In the wake of the Phoenix wait-time scandal (and no, it’s not like Disneyland), the suicide by self-immolation of Charles Richard Ingram III outside a VA facility in New Jersey, the new data on veteran suicide showing progress but continued significant concern, and the ongoing VA privatization discussion, the prevailing discourse about the VA is largely negative.1,2 And in a high-voltage election cycle where public outrage can serve as an efficient tool to garner support, the VA risks getting pummeled.

Add to this the shocking research that shows nearly half of VA psychiatrists are considering leaving the VA within the next 2 years, and it’s clear that dissatisfaction within and outside the VA is high.3 This does not bode well for veterans at a time when suicide and mental health care needs are so critically important. But while the bureaucracy of the VA is often the focus of negative press, it also filters down and unfortunately has the potential to directly affect VA practitioners and veterans. When we lose sight of what the VA does well, we risk being caught up in a vortex of negativity and a profound sense of inadequacy and helplessness. More attention to what is already being done well can help us as a nation more realistically chart a path forward rather than being fueled by negative rhetoric and rage.

Despite the challenges, the VA is currently succeeding in a number of areas that deserve recognition:

Medical school and resident education and collaboration with VA. In 2014, > 41,000 medical residents and nearly 23,000 medical students had some or all of their training in a VA setting. More than 95% of allopathic medical schools and nearly 90% of osteopathic medical schools had affiliation agreements with the VA in 2014.4 Suffice it to say, if the educational endeavors of the VA were curtailed, there would be an unholy scramble to provide well-trained physicians for our nation. (This does not include the dentists, psychologists, pharmacists, social workers, nurses, and other health care professionals whose training involves the VA in some capacity.) In addition, the VA often provides loan repayment assistance, which is very important given that many young professionals carry substantial school debt after completing training.

Mental health and primary care integration. Medical care overall is changing, and there is an increasing shift away from volume-based, fee-for-service care to integrated, team-based models. The VA is one of several successful leaders at a time when most U.S. health care providers are being scrutinized for their use of health care dollars and overall national health outcomes.5 In addition to primary care integration, the VA uses home-based primary care and mental health intensive case management teams for vulnerable veterans, adding flexibility, continuity, and access for many.

Overall excellent mental health care. A recent study by Watkins and colleagues found that when comparing quality measures for medication evaluation and management for schizophrenia, bipolar disorder, posttraumatic stress disorder, depression, and substance use disorders, “In every case, VA performance was superior to that of the private sector by more than 30%.”6 This is not an aberration and not limited to mental health care. It is a consistent finding about which books have been written.7 However, the availability of evidence-based care may not be consistent across all VA facilities nationally, depending on demand and staffing.

Despite the rumors, VA has high customer satisfaction. According to the American Customer Satisfaction Index, the VA has consistently performed well in measures of customer satisfaction compared with those of the private sector health care providers.8 Let’s not ignore what veterans have actually said and continue to say about their care.

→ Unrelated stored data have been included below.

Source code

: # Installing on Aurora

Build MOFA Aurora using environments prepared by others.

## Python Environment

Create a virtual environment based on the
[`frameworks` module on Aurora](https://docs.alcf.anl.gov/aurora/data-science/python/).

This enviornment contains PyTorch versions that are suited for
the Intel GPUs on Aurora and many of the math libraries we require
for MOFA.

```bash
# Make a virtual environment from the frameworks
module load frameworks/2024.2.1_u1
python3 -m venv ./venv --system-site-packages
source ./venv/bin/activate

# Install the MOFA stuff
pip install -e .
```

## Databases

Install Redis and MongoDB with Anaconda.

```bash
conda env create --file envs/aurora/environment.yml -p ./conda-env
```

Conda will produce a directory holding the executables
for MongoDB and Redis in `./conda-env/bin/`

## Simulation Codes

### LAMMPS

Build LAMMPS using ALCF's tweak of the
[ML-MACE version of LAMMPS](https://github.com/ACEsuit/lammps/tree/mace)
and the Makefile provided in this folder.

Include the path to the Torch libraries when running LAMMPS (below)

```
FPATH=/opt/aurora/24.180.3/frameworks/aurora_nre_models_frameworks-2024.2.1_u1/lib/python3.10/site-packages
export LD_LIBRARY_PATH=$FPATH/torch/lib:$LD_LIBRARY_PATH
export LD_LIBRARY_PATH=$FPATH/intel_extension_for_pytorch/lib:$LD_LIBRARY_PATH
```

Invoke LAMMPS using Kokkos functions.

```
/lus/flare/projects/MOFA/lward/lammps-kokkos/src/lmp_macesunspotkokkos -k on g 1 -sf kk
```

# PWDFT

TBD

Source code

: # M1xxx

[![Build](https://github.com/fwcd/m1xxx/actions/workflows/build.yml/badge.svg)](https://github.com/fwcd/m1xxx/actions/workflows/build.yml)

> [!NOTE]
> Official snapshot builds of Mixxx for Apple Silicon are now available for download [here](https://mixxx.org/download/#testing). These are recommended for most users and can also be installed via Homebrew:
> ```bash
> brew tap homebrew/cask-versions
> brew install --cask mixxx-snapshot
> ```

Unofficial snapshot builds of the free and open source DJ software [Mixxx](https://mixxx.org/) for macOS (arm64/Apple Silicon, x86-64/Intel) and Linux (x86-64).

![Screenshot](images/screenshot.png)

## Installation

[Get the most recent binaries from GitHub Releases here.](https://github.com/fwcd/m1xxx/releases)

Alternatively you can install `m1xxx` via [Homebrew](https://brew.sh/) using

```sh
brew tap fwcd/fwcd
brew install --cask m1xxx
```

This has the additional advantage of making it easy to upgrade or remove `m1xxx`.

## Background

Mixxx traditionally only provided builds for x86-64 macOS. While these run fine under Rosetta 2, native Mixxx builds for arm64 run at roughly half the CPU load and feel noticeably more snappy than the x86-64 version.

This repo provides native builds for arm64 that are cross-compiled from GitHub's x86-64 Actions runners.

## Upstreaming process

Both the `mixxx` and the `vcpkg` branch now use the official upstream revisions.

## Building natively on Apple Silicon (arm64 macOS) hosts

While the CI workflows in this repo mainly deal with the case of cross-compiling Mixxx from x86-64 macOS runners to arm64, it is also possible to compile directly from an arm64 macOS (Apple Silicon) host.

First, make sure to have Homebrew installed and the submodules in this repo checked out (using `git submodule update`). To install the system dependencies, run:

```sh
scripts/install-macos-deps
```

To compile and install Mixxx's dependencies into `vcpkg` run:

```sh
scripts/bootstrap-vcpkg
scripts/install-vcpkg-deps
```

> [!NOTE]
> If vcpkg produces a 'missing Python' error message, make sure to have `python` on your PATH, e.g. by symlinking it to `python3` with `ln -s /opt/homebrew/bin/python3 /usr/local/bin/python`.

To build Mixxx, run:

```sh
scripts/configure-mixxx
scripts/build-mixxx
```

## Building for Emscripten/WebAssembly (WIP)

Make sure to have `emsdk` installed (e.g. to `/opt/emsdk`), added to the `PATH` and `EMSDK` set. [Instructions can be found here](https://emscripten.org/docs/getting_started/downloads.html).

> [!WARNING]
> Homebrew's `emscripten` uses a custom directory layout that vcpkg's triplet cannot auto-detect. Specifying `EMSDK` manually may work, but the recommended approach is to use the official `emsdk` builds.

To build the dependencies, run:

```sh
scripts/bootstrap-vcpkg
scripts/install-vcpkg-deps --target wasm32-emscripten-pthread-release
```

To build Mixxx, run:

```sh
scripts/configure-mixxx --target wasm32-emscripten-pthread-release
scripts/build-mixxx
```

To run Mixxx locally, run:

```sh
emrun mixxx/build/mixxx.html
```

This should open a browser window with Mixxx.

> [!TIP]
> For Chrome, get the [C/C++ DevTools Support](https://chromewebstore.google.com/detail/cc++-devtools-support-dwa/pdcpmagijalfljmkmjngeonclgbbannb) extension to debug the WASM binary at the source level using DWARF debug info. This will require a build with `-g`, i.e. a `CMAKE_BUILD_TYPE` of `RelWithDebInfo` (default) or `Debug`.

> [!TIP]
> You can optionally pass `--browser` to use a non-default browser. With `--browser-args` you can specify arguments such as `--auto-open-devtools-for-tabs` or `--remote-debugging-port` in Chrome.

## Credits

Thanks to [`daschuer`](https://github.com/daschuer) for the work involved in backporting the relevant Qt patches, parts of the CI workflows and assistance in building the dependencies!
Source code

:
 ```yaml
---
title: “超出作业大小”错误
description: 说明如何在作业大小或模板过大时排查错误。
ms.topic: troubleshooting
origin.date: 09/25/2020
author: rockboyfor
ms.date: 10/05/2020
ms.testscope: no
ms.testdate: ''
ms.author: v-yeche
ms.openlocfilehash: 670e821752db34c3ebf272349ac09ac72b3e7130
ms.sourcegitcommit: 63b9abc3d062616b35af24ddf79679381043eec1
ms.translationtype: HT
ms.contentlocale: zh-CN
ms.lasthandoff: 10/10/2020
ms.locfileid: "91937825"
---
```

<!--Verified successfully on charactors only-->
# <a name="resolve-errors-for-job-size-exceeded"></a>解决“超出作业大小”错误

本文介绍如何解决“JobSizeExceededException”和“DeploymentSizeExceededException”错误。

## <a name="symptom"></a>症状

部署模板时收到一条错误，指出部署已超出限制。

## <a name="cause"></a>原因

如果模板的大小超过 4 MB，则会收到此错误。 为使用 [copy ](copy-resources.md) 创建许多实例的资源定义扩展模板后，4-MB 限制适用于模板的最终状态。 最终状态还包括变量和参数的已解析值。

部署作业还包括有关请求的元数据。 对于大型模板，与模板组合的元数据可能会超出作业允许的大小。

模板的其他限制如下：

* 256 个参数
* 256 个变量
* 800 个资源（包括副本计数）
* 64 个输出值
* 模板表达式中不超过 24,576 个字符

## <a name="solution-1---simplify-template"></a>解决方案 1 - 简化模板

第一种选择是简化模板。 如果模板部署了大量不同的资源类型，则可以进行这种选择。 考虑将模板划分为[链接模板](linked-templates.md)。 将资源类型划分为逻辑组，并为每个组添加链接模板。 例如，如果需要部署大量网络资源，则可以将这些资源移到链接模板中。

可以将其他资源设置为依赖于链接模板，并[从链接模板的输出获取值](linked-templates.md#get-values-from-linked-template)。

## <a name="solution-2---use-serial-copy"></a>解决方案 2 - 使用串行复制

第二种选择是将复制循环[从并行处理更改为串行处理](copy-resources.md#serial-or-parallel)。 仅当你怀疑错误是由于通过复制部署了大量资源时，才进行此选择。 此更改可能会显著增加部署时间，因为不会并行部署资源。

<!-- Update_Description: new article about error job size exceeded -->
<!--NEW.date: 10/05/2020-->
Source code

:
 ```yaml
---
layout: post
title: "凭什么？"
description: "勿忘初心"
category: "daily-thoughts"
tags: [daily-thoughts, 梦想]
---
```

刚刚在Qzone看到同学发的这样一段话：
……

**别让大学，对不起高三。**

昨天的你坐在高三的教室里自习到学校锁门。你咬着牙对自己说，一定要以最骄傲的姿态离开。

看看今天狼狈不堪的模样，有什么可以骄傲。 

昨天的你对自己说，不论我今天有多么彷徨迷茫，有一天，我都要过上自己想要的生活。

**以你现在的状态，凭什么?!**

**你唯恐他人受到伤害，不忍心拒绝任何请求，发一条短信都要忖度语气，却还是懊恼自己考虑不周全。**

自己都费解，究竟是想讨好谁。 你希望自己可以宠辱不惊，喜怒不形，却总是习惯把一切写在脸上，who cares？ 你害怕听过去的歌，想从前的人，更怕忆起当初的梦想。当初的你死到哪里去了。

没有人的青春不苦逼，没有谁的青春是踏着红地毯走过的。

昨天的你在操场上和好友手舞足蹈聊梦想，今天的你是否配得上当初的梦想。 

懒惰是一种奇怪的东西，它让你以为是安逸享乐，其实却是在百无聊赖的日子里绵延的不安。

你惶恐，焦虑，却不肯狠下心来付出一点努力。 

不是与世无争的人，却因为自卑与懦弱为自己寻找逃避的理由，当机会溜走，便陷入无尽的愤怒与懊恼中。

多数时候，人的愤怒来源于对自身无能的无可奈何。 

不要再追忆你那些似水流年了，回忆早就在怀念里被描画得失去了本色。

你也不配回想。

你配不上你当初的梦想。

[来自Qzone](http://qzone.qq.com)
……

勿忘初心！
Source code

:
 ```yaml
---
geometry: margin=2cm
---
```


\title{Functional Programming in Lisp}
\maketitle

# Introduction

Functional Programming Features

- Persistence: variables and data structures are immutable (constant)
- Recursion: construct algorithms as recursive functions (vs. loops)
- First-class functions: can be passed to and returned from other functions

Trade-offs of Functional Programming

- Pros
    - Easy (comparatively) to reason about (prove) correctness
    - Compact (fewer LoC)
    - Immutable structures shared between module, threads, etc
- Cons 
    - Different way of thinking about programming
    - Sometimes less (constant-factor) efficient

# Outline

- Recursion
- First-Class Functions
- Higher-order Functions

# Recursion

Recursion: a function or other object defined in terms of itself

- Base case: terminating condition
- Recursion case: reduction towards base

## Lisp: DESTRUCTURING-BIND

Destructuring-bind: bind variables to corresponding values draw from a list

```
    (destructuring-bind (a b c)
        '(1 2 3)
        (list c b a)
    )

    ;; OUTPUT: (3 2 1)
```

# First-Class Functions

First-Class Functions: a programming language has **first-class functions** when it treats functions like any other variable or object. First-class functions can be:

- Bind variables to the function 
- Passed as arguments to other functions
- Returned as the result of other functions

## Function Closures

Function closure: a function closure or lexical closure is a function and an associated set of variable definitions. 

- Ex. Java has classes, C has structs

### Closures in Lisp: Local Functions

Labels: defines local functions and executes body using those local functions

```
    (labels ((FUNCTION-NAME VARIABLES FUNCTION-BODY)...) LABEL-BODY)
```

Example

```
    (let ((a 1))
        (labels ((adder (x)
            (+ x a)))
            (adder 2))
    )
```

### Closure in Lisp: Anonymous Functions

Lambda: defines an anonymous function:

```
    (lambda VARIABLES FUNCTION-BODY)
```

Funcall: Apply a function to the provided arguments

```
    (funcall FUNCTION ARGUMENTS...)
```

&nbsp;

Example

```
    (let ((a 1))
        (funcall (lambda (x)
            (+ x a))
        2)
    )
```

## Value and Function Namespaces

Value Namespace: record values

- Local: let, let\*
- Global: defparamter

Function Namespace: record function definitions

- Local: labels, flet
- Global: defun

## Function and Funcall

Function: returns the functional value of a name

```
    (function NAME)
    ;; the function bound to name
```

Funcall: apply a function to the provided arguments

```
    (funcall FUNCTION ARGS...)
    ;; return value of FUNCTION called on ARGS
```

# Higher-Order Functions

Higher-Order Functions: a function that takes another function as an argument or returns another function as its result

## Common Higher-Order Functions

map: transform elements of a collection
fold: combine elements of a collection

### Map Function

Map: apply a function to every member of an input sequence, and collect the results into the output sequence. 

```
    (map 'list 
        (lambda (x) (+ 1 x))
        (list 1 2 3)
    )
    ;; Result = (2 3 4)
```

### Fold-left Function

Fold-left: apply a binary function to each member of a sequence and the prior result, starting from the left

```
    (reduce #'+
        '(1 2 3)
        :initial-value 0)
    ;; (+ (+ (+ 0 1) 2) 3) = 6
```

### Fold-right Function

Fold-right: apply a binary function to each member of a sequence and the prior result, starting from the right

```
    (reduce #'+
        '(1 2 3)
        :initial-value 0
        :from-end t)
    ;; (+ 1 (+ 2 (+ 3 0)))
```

Once in, you’re in! I recently missed an initial appointment with a private sector pediatrician for one of my sons. I was tersely invited to find another doctor. This seemed scandalous since I have become accustomed in my role as a VA physician to reaching out, sometimes incessantly, to patients who do not come in for either a new or follow-up appointment. Yes, I call my patients; personally, directly, and often. In many clinics, patients receive reminder letters about upcoming appointments and then phone calls and sometimes letters when appointments are missed. My colleagues and I have jokingly referred to this practice as “benign stalking.”

Further, if a veteran is dissatisfied with care, there is a process to review and make adjustments if necessary, including transfer to a different doctor. Additionally, and sometimes alarmingly, veterans are not “fired” (and actually can’t be) for bad behavior (including direct threats to VA staff). Time, place, and manner of care can be tailored based on assessed risk, and VA police may be involved, but veterans continue to get care. I can assure you that if I made a threat to one of my doctors in private practice, I would very quickly be searching for a new doctor and answering some tough questions from law enforcement. Unlike many patients in private care, veterans have consistent access via phone (though admittedly not always user-friendly), walk-in appointments, after-hours availability in some locations, and secure messaging.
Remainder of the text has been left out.